In the records below, find each line containing the word "subsection" and copy it.
....................
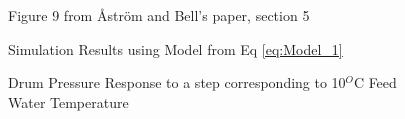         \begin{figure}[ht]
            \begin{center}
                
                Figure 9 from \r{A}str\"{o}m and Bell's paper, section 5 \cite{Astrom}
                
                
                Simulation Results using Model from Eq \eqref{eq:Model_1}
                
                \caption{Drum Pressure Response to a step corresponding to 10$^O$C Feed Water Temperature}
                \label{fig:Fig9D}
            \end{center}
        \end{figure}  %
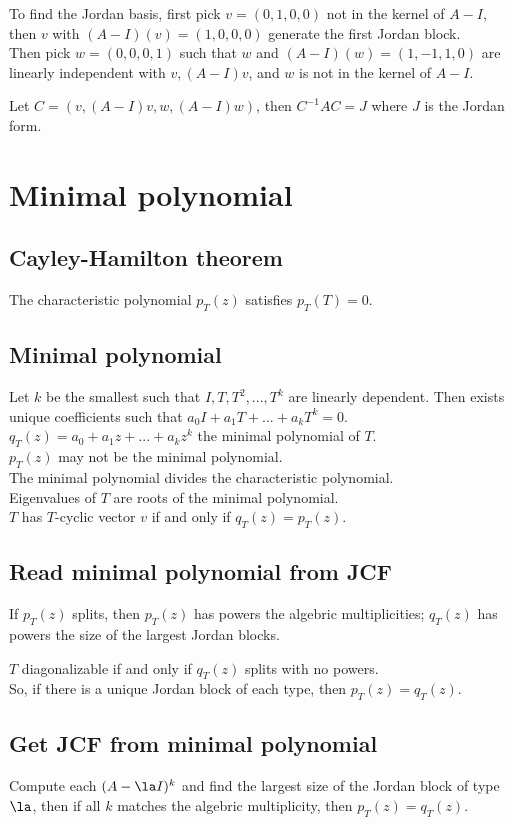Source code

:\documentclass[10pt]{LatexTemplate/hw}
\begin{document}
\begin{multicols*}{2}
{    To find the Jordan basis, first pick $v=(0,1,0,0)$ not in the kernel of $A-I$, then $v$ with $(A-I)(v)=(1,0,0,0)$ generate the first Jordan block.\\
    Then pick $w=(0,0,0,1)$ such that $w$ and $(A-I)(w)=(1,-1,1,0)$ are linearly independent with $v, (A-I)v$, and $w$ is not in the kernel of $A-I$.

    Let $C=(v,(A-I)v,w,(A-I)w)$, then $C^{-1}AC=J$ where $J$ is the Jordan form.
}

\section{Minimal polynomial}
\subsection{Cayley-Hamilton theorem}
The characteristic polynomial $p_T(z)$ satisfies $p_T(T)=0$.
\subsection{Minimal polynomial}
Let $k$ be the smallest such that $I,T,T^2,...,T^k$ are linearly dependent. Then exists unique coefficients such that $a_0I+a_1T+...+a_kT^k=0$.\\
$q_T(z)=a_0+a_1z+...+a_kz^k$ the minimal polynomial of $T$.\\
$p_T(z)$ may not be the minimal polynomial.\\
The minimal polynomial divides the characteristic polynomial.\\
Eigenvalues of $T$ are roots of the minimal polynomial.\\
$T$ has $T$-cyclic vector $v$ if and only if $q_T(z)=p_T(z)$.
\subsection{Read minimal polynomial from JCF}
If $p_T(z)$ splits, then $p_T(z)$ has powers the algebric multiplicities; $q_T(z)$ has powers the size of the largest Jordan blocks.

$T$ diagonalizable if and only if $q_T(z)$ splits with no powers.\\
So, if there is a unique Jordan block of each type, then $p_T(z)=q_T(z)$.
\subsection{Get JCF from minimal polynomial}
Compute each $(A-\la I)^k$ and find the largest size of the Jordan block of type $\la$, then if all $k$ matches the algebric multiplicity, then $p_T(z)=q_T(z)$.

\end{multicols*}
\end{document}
....................
**Exercise output:**
\subsection{Cayley-Hamilton theorem}
\subsection{Minimal polynomial}
\subsection{Read minimal polynomial from JCF}
\subsection{Get JCF from minimal polynomial}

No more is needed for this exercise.